They guy at the Fedex office had been turfed out to have a last fag of the day, even though it was freezing, so I says to him, sympathetically of course, "after July you'll be stuck out here permanently". It was a joke, obviously, carrying the message that unless he gives up smoking, like all right thinking people such as me, he will be stuck outside when England catches up with the rest of the UK and bans smoking in a variety of places from pubs and restaurants to offices and school nurseries. You'll only be able to smoke inside, in prison, ha ha. How he laughed.
In New York, when Bloomberg started his campaign to make the city completely smoke free (that's his legacy - no smoking anywhere if he can manage it in time) a local midtown bar/ restaurant went through the following transformation. Since it's only girls who smoke nowadays, they would all pile out at half time (after three drinks or in between courses) for a cigarette (no, I'm not going to say fag). The management eventually put a strip of astroturf outside for their comfort and the girls - who had tottered in earlier in heels, makeup, glamorous coats and bags etc, were to be found a little later in the cold with no shoes, outerwear gone, smoking and laughing like blokes used to do (without the shoe removal, obviously). It was an unintentional side effect and led one out of towner to bemoan the decline of New York "with all these girls on the street".
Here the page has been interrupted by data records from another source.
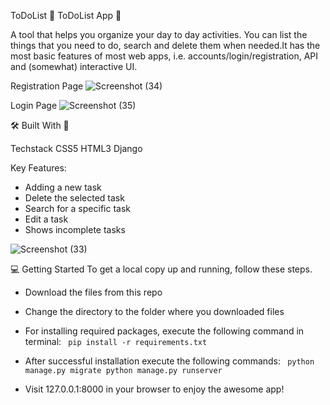 ToDoList
📘 ToDoList App 📖

A tool that helps you organize your day to day activities. You can list the things that you need to do, search and delete them when needed.It has the most basic features of most web apps, i.e. accounts/login/registration, API and (somewhat) interactive UI.

Registration Page 
![Screenshot (34)](https://github.com/Phenolah/ToDoList/assets/104977409/3ed53ea0-89d5-48d0-b7f6-036744a97259)

Login Page ![Screenshot (35)](https://github.com/Phenolah/ToDoList/assets/104977409/1c682635-5e76-473a-8750-b3aed1e3f70d)


🛠 Built With 🔧

Techstack
CSS5
HTML3
Django

Key Features:

- Adding a new task
- Delete the selected task
- Search for a specific task
- Edit a task
- Shows incomplete tasks


![Screenshot (33)](https://github.com/Phenolah/ToDoList/assets/104977409/6d5152e2-328b-4fee-b07a-58e57809bc5a)

💻 Getting Started To get a local copy up and running, follow these steps.

- Download the files from this repo

- Change the directory to the folder where you downloaded files

- For installing required packages, execute the following command in terminal: 
<code> pip install -r requirements.txt </code>

- After successful installation execute the following commands: 
<code> python manage.py migrate python manage.py runserver </code>

- Visit 127.0.0.1:8000 in your browser to enjoy the awesome app!
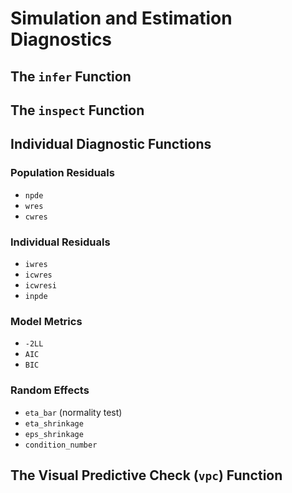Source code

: # Simulation and Estimation Diagnostics

## The `infer` Function

## The `inspect` Function

## Individual Diagnostic Functions

### Population Residuals

- `npde`
- `wres`
- `cwres`

### Individual Residuals

- `iwres`
- `icwres`
- `icwresi`
- `inpde`

### Model Metrics

- `-2LL`
- `AIC`
- `BIC`

### Random Effects

- `eta_bar` (normality test)
- `eta_shrinkage`
- `eps_shrinkage`
- `condition_number`

## The Visual Predictive Check (`vpc`) Function
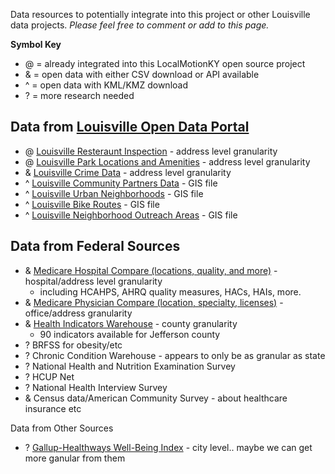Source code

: Data resources to potentially integrate into this project or other Louisville data projects. _Please feel free to comment or add to this page._

__Symbol Key__
- @ = already integrated into this LocalMotionKY open source project
- & = open data with either CSV download or API available
- ^ = open data with KML/KMZ download
- ? = more research needed

Data from [Louisville Open Data Portal](http://portal.louisvilleky.gov/service/data)
------------------------------------------------------------------------------------
- @ [Louisville Resteraunt Inspection](http://portal.louisvilleky.gov/dataset/restaurant-inspection-data) - address level granularity
- @ [Louisville Park Locations and Amenities](http://portal.louisvilleky.gov/dataset/park-data) - address level granularity
- & [Louisville Crime Data](http://portal.louisvilleky.gov/dataset/crime-data) - address level granularity
- ^ [Louisville Community Partners Data](http://portal.louisvilleky.gov/dataset/community-partners-data) - GIS file
- ^ [Louisville Urban Neighborhoods](http://portal.louisvilleky.gov/dataset/urban-neighborhoods) - GIS file
- ^ [Louisville Bike Routes](http://portal.louisvilleky.gov/dataset/bike-route-data) - GIS file
- ^ [Louisville Neighborhood Outreach Areas](http://portal.louisvilleky.gov/dataset/neighborhood-outreach-areas) - GIS file

Data from Federal Sources
-------------------------
- & [Medicare Hospital Compare (locations, quality, and more)](https://data.medicare.gov/data/hospital-compare) - hospital/address level granularity
  - including HCAHPS, AHRQ quality measures, HACs, HAIs, more. 
- & [Medicare Physician Compare (location, specialty, licenses)](https://data.medicare.gov/data/physician-compare) - office/address granularity
- & [Health Indicators Warehouse](http://healthindicators.gov/Indicators/) - county granularity
  - 90 indicators available for Jefferson county
- ? BRFSS for obesity/etc
- ? Chronic Condition Warehouse - appears to only be as granular as state
- ? National Health and Nutrition Examination Survey
- ? HCUP Net
- ? National Health Interview Survey
- & Census data/American Community Survey - about healthcare insurance etc

Data from Other Sources
- ? [Gallup-Healthways Well-Being Index](http://www.well-beingindex.com/stateCongresDistrictRank.asp) - city level.. maybe we can get more ganular from them
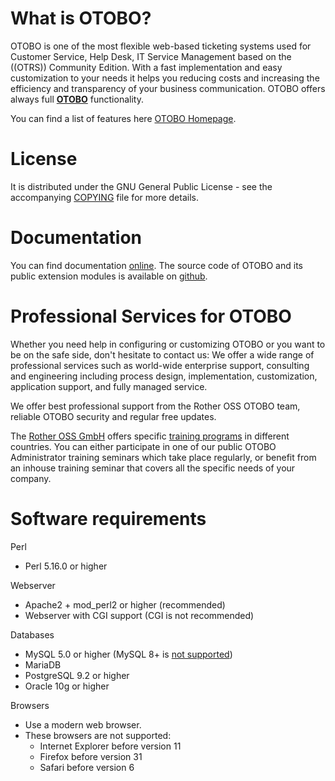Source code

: What is OTOBO?
===================================
OTOBO is one of the most flexible web-based ticketing
systems used for Customer Service, Help Desk, IT Service Management
based on the ((OTRS)) Community Edition.
With a fast implementation and easy customization to your needs it
helps you reducing costs and increasing the efficiency and transparency
of your business communication. OTOBO offers always full [**OTOBO**](https://www.otobo.de) functionality.

You can find a list of features here
[OTOBO Homepage](https://otobo.de/de/otobo-features/).


License
=======
It is distributed under the GNU General Public License - see the
accompanying [COPYING](COPYING) file for more details.


Documentation
=============
You can find documentation [online](https://doc.otobo.de/). The source code of OTOBO and its public extension
modules is available on [github](https://github.com/RotherOSS).


Professional Services for OTOBO
==============================

Whether you need help in configuring or customizing OTOBO or you want to be on the safe side,
don't hesitate to contact us: We offer a wide range of professional services such as
world-wide enterprise support, consulting and engineering including process design,
implementation, customization, application support, and fully managed service.

We offer best professional support from the Rother OSS OTOBO team, reliable OTOBO security and regular free updates.

The [Rother OSS GmbH](https://www.otobo.de/) offers specific [training programs](https://otobo.de/de/angebot/beratung-schulung/) in
different countries. You can either participate in one of our public OTOBO Administrator training seminars which take
place regularly, or benefit from an inhouse training seminar that covers all the specific needs of your company.

Software requirements
=====================
Perl
- Perl 5.16.0 or higher

Webserver
- Apache2 + mod_perl2 or higher (recommended)
- Webserver with CGI support (CGI is not recommended)

Databases
- MySQL 5.0 or higher (MySQL 8+ is [not supported](https://bugs.otobo.org/show_bug.cgi?id=13866))
- MariaDB
- PostgreSQL 9.2 or higher
- Oracle 10g or higher

Browsers
- Use a modern web browser.
- These browsers are not supported:
  - Internet Explorer before version 11
  - Firefox before version 31
  - Safari before version 6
Glasgow has gone a step further. European cafe culture has finally arrived. Every bar, pub and restaurant has it's own roped-off astroturf strip, complete with Parisian style metallic chairs and tables, where the denizens of the Dear Green Place can be found elegantly drawing on a Sobranie Continental, swapping humorous anecdotes with the demi monde. Only last November, in subzero temperatures, I witnessed this gay repartee outside several bars, where some of the jokers had gone one step further and decided to have a wee lie down as well. My ungracious hosts, smokers all, describe their Friday nights as "hell" where they now have to leave the pub by 9pm for fear of arrest, and regard the smoking areas as a Hogarthian nightmare populated by the worst imaginable drunks and tosspots. Obviously, when I told them to give up smoking they nodded, open mouthed, in appreciation of my insight into the matter.